─── Data to examine

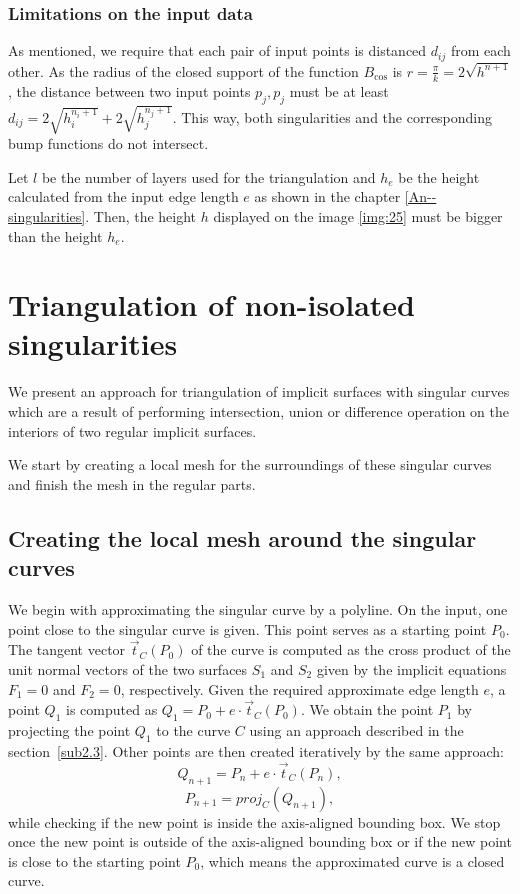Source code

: \subsubsection*{Limitations on the input data}
\label{limitations}
As mentioned, we require that each pair of input points is
distanced $d_{ij}$ from each other. As the radius of the closed support
of the function $B_{\cos}$ is $r=\frac{\pi}{k}=2\sqrt{h^{n+1}}$, the 
distance between two input points $p_j, p_j$ must be at least
$d_{ij} = 2\sqrt{h_i^{n_i+1}}+2\sqrt{h_j^{n_j+1}}$. This way, both singularities
and the corresponding bump functions do not intersect. 

Let $l$ be the number of layers used for the triangulation and $h_e$ be the height
calculated from the input edge length $e$ as shown in the chapter \ref{An--singularities}.
Then, the height $h$ displayed on the image \ref{img:25} must be bigger than the
height $h_e$.

\section{Triangulation of non-isolated singularities}
\label{sub3.3} 

We present an approach for triangulation of implicit surfaces with singular
curves which are
a result of performing intersection, union or difference operation on the interiors of two
regular implicit surfaces.

We start by creating a local mesh for the surroundings of these singular
curves and finish the mesh in the regular parts.

\subsection{Creating the local mesh around the singular curves}

We begin with approximating the singular curve by a polyline.
On the input, one point close to the singular curve is given. This point serves as
a starting point $P_0$. The tangent vector $\vec{t}_C(P_0)$ of the curve is computed as
the cross product of the unit normal vectors of the two surfaces $S_1$ and $S_2$ given
by the implicit equations $F_1=0$ and $F_2=0$, respectively.
Given the required approximate edge length $e$, a point $Q_1$ is computed as
$Q_1 = P_0 + e \cdot \vec{t}_C(P_0)$. We obtain the point $P_1$ by projecting the point 
$Q_1$ to the curve $C$ using an approach described in the section~\ref{sub2.3}.
Other points are then created iteratively by the same approach:
$$Q_{n+1} = P_n + e \cdot \vec{t}_C(P_n),$$
$$P_{n+1} = proj_C(Q_{n+1}),$$
while checking if the new point is inside the axis-aligned bounding box.
We stop once the new point is outside of the axis-aligned bounding box or
if the new point is close to the starting point $P_0$, which means the approximated
curve is a closed curve.

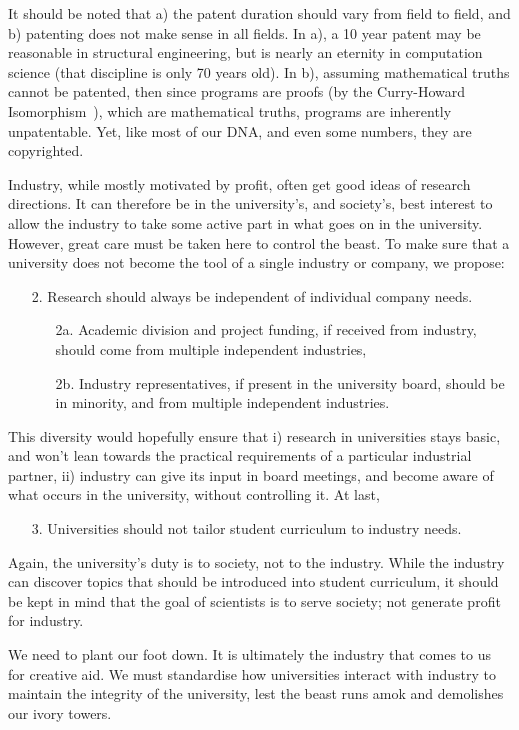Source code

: \documentclass[draft,11pt,openright,monochrome,british,a4paper]{scrartcl}
\begin{document}
It should be noted that a) the patent duration should vary from field
to field, and b) patenting does not make sense in all fields. In a), a
10 year patent may be reasonable in structural engineering, but is
nearly an eternity in computation science (that discipline is only 70
years old). In b), assuming mathematical truths cannot be patented,
then since programs are proofs (by the Curry-Howard
Isomorphism~\cite{curryhoward}), which are mathematical truths,
programs are inherently unpatentable. Yet, like most of our DNA, and
even some numbers, they are copyrighted.

Industry, while mostly motivated by profit, often get good ideas of
research directions. It can therefore be in the university's, and
society's, best interest to allow the industry to take some active
part in what goes on in the university. However, great care must be
taken here to control the beast. To make sure that a university does
not become the tool of a single industry or company, we propose:
\begin{enumerate}
\item[2.] Research should always be independent of individual company
  needs.
  \begin{enumerate}
  \item[2a.] Academic division and project funding, if received from
    industry, should come from multiple independent industries,
  \item[2b.] Industry representatives, if present in the university
    board, should be in minority, and from multiple independent industries.
  \end{enumerate}
\end{enumerate}
This diversity would hopefully ensure that i) research in universities
stays basic, and won't lean towards the practical requirements of a
particular industrial partner, ii) industry can give its input in
board meetings, and become aware of what occurs in the university,
without controlling it. At last,
\begin{enumerate}
\item[3.] Universities should not tailor student curriculum to
  industry needs.
\end{enumerate}
Again, the university's duty is to society, not to the industry. While
the industry can discover topics that should be introduced into
student curriculum, it should be kept in mind that the goal of
scientists is to serve society; not generate profit for industry.

We need to plant our foot down. It is ultimately the industry that
comes to us for creative aid. We must standardise how universities
interact with industry to maintain the integrity of the university,
lest the beast runs amok and demolishes our ivory towers.
\end{document}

──────

** Description of the task **
Report the number of lines in these entries that hold the word "edge". Add nothing else.

** Answer for the task **
2